ASSIGNMENT
Which lines come from the start of the listing through the line holding "из выпадающего списка."? Restate exactly those, both included, minus the pictures.
== Segment start ==
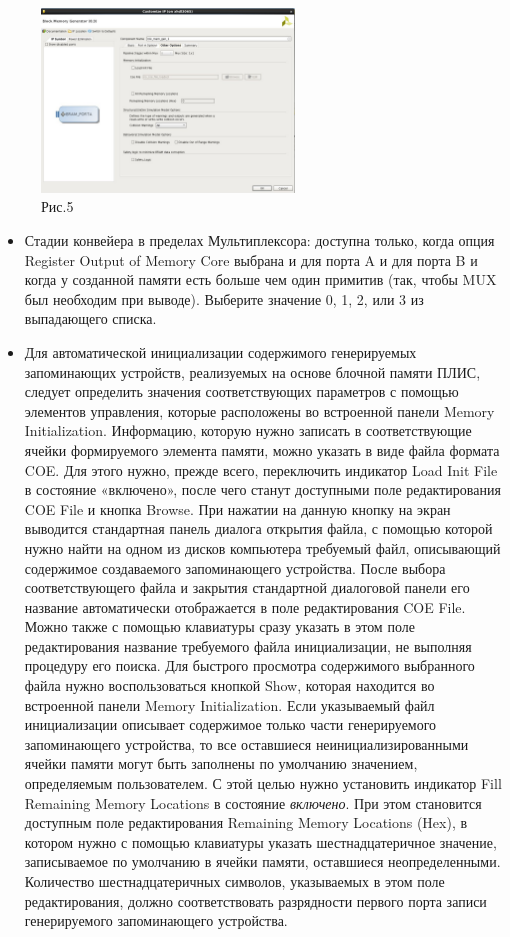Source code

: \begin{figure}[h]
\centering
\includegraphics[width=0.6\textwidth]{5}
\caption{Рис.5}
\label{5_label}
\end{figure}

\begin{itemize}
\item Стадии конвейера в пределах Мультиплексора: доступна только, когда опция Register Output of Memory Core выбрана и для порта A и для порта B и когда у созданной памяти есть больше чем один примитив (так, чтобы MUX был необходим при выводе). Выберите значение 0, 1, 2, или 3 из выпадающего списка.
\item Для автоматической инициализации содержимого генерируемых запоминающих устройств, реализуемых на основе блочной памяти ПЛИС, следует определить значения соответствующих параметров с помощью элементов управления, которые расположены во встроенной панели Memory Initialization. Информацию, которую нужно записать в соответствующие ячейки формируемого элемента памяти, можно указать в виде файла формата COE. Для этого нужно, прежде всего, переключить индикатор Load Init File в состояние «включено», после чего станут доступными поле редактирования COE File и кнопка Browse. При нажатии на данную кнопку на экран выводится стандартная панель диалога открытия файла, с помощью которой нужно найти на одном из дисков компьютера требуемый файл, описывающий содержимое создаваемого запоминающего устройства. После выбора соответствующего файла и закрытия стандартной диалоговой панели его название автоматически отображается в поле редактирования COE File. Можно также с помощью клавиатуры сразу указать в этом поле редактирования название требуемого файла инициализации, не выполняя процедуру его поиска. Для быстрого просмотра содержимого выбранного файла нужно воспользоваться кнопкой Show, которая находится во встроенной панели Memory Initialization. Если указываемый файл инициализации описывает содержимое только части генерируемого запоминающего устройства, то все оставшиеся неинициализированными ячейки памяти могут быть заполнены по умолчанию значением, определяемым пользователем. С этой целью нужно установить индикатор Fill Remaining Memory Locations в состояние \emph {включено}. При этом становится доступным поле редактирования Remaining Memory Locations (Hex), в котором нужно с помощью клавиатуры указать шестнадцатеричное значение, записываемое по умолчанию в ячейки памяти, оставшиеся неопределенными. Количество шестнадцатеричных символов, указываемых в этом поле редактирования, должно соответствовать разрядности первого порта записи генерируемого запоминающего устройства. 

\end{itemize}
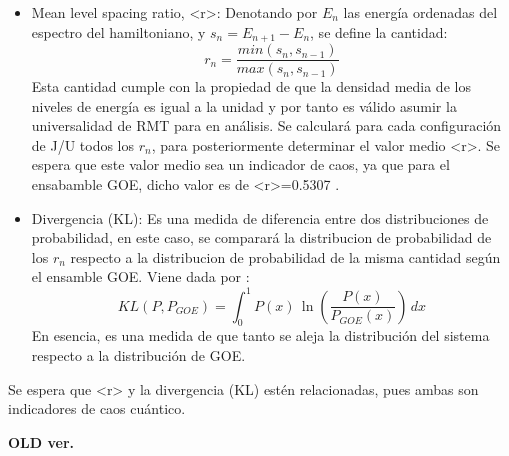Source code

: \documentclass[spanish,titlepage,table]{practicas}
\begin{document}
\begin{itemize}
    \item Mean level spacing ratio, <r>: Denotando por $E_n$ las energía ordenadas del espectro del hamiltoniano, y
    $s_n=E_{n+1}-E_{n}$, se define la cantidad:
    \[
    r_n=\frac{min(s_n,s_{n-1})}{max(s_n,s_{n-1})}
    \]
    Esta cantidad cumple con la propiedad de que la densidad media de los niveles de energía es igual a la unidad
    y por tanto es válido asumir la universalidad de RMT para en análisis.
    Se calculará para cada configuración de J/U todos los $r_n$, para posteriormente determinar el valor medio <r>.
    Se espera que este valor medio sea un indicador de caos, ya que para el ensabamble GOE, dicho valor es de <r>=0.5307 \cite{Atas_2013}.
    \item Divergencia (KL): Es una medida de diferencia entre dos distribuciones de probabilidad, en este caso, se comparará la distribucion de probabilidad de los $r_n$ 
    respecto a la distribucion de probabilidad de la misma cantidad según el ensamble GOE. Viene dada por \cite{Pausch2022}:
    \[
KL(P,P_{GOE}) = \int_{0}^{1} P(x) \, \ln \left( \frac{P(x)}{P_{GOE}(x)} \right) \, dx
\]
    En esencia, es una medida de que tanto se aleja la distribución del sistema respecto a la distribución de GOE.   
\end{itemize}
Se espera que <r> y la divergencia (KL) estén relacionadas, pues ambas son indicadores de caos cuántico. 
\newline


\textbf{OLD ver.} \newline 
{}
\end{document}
== Segment end ==
ANSWER SECTION
Source code

: \begin{figure}[h]
\centering
\includegraphics[width=0.6\textwidth]{5}
\caption{Рис.5}
\label{5_label}
\end{figure}

\begin{itemize}
\item Стадии конвейера в пределах Мультиплексора: доступна только, когда опция Register Output of Memory Core выбрана и для порта A и для порта B и когда у созданной памяти есть больше чем один примитив (так, чтобы MUX был необходим при выводе). Выберите значение 0, 1, 2, или 3 из выпадающего списка.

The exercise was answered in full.